Il gran Visir andò a portare questa notizia a Scheherazade, la quale non pensò più ad altro che ad acconciarsi in modo da comparire nel miglior modo possibile alla presenza del Sultano, e prima di partire si ritirò in segreto con Dinarzade sua sorella, dicendole:
— Cara sorella, ho bisogno del vostro soccorso in un affare importantissimo. Nostro padre sta in procinto di condurmi alla casa del Sultano per farmi sua sposa. Come sarò alla presenza del Sultano lo supplicherò di permettere che voi dormiate nella camera nuziale, acciocché io abbia ancora in quella notte il contento di godere della vostra compagnia. Se acconsentite, come spero, al mio desiderio, ricordatevi di svegliarmi domani un’ora avanti giorno, e dirmi presso a poco queste parole:
«Sorella mia, vi prego, prima che spunti il vicino giorno, a narrarmi una delle belle novelle che voi sapete.» «Io subito ve ne racconterò una, e mi lusingo con tal mezzo di liberare il popolo dalla costernazione in cui si trova…
Dinarzade risposele che eseguirebbe quanto ella domandava. Giunta finalmente l’ora, di andarsene a letto il
gran Visir condusse Scheherazade a Palazzo, e dopo averla introdotta nell’appartamento del Sultano si ritirò. Questo Principe, appena si vide solo con lei, le comandò di scoprirsi il viso. Egli la trovò tanto bella che ne rimase incantato: ma osservando che quella si struggeva in pianto gliene ricercò la cagione.
— Sire — rispose Scheherazade — ho una sorella che amo teneramente e da cui sono egualmente corrisposta; bramerei che ella passasse la notte in questa ca- mera per goder la consolazione di vederla, e per darle l’ultimo addio. Volete voi che io abbia il contento di darle quest’ultima prova del mio amore?
Schahriar avendovi acconsentito, andò in traccia di Dinarzade.
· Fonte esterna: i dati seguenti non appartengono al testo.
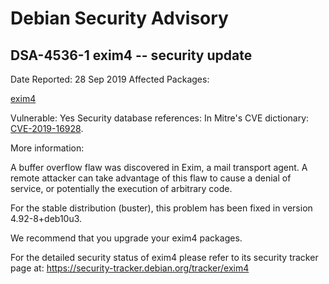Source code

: 
Debian Security Advisory
========================


DSA-4536-1 exim4 -- security update
-----------------------------------



Date Reported:
28 Sep 2019
Affected Packages:

[exim4](https://packages.debian.org/src:exim4)

Vulnerable:
Yes
Security database references:
In Mitre's CVE dictionary: [CVE-2019-16928](https://security-tracker.debian.org/tracker/CVE-2019-16928).  

More information:

A buffer overflow flaw was discovered in Exim, a mail transport agent. A
remote attacker can take advantage of this flaw to cause a denial of
service, or potentially the execution of arbitrary code.


For the stable distribution (buster), this problem has been fixed in
version 4.92-8+deb10u3.


We recommend that you upgrade your exim4 packages.


For the detailed security status of exim4 please refer to its security
tracker page at:
<https://security-tracker.debian.org/tracker/exim4>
Il Sultano si pose a letto con Scheherazade sopra uno strato molto alto, all’usanza dei monarchi orientali, e Dinarzade sopra un letto che erasele prepara- to a piè dello strato.
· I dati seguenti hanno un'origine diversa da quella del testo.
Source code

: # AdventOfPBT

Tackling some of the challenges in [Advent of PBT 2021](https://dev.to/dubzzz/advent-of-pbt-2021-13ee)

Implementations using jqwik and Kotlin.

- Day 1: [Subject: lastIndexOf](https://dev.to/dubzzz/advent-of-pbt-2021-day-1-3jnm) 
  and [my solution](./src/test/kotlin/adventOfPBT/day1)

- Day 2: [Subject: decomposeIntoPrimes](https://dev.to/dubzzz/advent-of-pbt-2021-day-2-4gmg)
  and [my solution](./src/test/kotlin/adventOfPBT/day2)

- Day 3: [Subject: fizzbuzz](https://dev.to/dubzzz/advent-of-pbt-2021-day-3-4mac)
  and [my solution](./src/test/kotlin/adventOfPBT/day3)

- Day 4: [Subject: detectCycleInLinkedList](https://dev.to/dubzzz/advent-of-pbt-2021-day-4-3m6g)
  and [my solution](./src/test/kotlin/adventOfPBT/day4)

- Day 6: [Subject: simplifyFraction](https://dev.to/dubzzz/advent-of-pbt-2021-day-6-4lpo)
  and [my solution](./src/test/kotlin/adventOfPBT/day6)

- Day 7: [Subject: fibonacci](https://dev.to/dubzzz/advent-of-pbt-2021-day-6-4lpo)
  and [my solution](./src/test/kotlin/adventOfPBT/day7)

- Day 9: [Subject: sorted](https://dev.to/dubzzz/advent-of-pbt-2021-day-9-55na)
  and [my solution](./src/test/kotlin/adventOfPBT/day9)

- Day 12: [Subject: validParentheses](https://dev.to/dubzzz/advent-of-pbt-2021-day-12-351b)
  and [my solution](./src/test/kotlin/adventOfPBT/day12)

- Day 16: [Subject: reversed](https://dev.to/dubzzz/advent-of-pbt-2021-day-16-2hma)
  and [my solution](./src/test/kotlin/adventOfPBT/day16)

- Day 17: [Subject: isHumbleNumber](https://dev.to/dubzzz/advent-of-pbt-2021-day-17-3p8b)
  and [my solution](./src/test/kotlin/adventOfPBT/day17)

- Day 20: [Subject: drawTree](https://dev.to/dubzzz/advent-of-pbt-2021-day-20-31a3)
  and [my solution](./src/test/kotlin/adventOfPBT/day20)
Un’ora prima del giorno, essendosi Dinarzade sve- gliata, non avea trascurato di adempiere a quanto aveale raccomandato sua sorella.
— Sorella mia cara — esclamò essa — vi prego, prima che apparisca il giorno di narrarmi una delle novelle che sapete.
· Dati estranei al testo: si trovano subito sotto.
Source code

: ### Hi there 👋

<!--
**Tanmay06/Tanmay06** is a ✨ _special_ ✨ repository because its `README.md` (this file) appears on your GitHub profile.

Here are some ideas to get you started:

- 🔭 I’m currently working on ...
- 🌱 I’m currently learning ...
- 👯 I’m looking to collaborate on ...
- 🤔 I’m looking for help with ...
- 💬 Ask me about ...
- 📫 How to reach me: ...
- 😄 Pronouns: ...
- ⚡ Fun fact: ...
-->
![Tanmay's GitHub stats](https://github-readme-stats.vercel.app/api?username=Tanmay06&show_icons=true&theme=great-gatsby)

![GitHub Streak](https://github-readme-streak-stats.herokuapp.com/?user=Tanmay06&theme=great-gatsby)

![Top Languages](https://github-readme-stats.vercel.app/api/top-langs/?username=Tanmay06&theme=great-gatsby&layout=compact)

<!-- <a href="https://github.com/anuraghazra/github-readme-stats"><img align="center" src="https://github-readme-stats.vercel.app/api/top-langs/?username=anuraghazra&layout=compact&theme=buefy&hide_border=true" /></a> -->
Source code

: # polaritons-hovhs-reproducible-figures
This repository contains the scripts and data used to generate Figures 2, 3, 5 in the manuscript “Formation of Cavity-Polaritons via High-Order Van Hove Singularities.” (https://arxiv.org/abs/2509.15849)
Scheherazade invece di rispondere a sua sorella, si voltò al Sultano, a cui disse:
— Sire. Vostra Maestà vuole concedermi che io dia questa soddisfazione a mia sorella?
— Ben volentieri — rispose il Sultano.
Allora Scheherazade disse a sua sorella di prestarle attenzione: e rivoltasi quindi a Schahriar diè principio alla narrazione della prima novella, la quale, non essendo terminata collo spuntar del sole, fu però capace d’interessar tanto la curiosità del Sultano, che le permise lasciarla dire il giorno appresso, e così interrottamente di Novella in Novella poté la Favorita, col suo stratagemma, invogliare quel Sire ad ascoltarla per mille e una notte.